= Try it =
Keep only those lines of the records that include the string "automatically".

= Records to use =

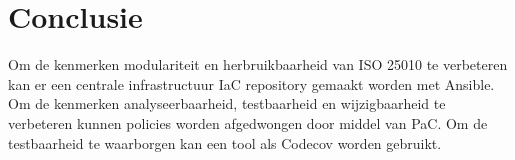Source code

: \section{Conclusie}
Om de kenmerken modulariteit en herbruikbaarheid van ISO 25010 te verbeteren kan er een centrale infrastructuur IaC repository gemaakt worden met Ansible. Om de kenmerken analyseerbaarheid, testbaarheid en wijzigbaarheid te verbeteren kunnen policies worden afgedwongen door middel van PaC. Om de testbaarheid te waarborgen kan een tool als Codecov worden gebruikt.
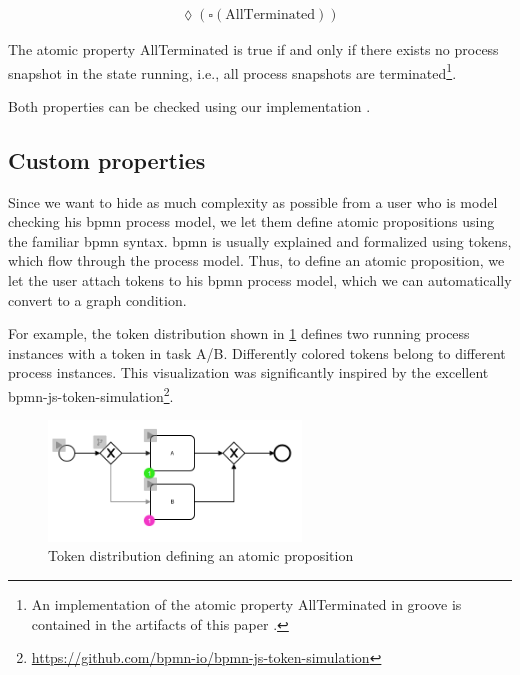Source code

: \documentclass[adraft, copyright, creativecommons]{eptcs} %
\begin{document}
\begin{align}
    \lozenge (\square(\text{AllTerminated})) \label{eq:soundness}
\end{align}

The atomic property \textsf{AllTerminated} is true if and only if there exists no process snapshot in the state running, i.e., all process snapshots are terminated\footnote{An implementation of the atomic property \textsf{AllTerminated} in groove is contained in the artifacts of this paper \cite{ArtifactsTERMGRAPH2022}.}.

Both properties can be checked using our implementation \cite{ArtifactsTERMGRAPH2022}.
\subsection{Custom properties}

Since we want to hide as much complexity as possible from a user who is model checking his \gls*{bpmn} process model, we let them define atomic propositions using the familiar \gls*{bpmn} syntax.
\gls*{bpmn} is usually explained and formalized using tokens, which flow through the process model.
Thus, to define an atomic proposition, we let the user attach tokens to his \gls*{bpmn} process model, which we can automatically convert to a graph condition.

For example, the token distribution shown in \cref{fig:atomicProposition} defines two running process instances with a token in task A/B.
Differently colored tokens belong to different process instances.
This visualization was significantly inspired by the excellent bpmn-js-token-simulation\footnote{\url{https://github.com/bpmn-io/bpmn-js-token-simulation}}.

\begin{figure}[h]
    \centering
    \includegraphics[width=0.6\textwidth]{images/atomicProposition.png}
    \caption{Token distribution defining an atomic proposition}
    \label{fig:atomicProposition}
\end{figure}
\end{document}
* * *
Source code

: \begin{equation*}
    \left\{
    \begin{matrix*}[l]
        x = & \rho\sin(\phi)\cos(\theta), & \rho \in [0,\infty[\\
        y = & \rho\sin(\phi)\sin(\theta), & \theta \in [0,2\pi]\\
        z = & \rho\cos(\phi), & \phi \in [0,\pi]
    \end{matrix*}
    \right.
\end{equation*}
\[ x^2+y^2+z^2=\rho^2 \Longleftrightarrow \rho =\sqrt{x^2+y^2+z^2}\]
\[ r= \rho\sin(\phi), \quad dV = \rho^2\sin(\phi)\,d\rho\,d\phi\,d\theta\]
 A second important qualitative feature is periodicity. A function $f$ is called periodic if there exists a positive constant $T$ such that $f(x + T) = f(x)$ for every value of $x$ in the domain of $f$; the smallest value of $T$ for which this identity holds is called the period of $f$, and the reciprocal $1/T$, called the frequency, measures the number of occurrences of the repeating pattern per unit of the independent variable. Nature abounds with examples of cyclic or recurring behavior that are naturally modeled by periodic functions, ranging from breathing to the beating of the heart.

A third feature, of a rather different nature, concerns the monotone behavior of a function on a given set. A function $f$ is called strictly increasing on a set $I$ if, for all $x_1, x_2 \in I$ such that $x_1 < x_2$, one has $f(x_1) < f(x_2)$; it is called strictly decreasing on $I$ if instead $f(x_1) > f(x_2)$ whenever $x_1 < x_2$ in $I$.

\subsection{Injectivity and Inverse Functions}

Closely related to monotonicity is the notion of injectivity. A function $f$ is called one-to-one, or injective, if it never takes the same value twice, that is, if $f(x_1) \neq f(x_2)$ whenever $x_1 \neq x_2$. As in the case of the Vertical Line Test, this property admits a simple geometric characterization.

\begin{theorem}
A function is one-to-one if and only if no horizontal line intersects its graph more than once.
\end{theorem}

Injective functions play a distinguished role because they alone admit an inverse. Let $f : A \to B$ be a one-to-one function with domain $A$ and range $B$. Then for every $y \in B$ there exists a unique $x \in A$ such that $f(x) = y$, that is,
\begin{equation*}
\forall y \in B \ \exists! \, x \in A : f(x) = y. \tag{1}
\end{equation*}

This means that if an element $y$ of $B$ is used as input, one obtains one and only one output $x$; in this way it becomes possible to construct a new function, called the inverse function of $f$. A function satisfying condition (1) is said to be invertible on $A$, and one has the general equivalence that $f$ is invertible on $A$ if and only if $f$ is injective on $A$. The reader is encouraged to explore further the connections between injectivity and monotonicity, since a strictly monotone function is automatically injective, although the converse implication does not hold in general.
--
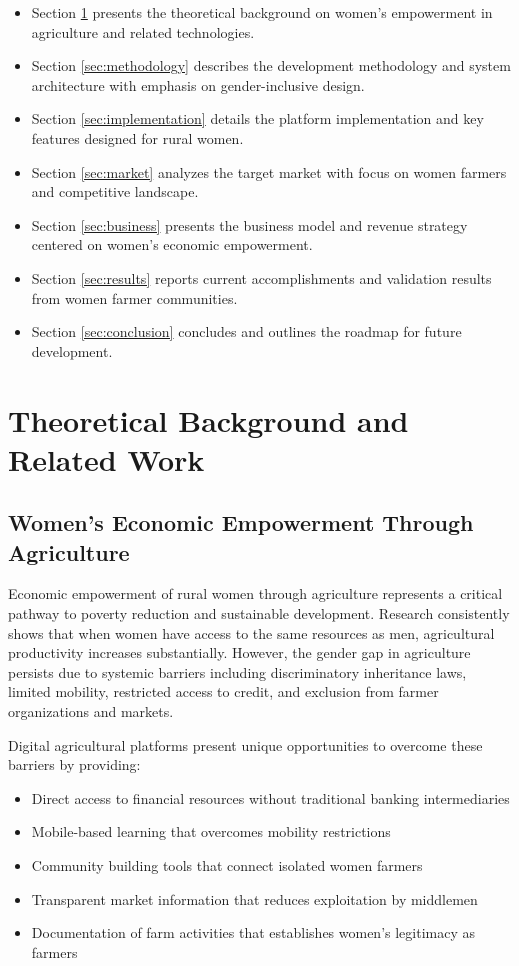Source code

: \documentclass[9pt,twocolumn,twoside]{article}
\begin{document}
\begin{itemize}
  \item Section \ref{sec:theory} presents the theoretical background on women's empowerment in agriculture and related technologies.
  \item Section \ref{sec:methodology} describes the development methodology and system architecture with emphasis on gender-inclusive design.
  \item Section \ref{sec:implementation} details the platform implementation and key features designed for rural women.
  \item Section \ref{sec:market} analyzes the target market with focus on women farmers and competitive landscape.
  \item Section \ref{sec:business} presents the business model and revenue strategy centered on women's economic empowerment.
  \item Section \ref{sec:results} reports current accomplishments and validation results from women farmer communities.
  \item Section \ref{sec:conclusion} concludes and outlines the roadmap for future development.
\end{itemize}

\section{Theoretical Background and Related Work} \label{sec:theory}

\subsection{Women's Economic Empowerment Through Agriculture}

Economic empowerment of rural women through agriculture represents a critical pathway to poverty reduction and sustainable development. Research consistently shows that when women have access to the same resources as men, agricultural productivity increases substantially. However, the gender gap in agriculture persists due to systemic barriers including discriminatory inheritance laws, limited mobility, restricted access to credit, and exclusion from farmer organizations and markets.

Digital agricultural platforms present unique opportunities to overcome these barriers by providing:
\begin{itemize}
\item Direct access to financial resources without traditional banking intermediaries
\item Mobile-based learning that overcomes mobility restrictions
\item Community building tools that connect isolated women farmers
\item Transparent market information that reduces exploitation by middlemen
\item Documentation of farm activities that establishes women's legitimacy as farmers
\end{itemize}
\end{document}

= Completed exercise =
Thus, to define an atomic proposition, we let the user attach tokens to his \gls*{bpmn} process model, which we can automatically convert to a graph condition.
This means that if an element $y$ of $B$ is used as input, one obtains one and only one output $x$; in this way it becomes possible to construct a new function, called the inverse function of $f$. A function satisfying condition (1) is said to be invertible on $A$, and one has the general equivalence that $f$ is invertible on $A$ if and only if $f$ is injective on $A$. The reader is encouraged to explore further the connections between injectivity and monotonicity, since a strictly monotone function is automatically injective, although the converse implication does not hold in general.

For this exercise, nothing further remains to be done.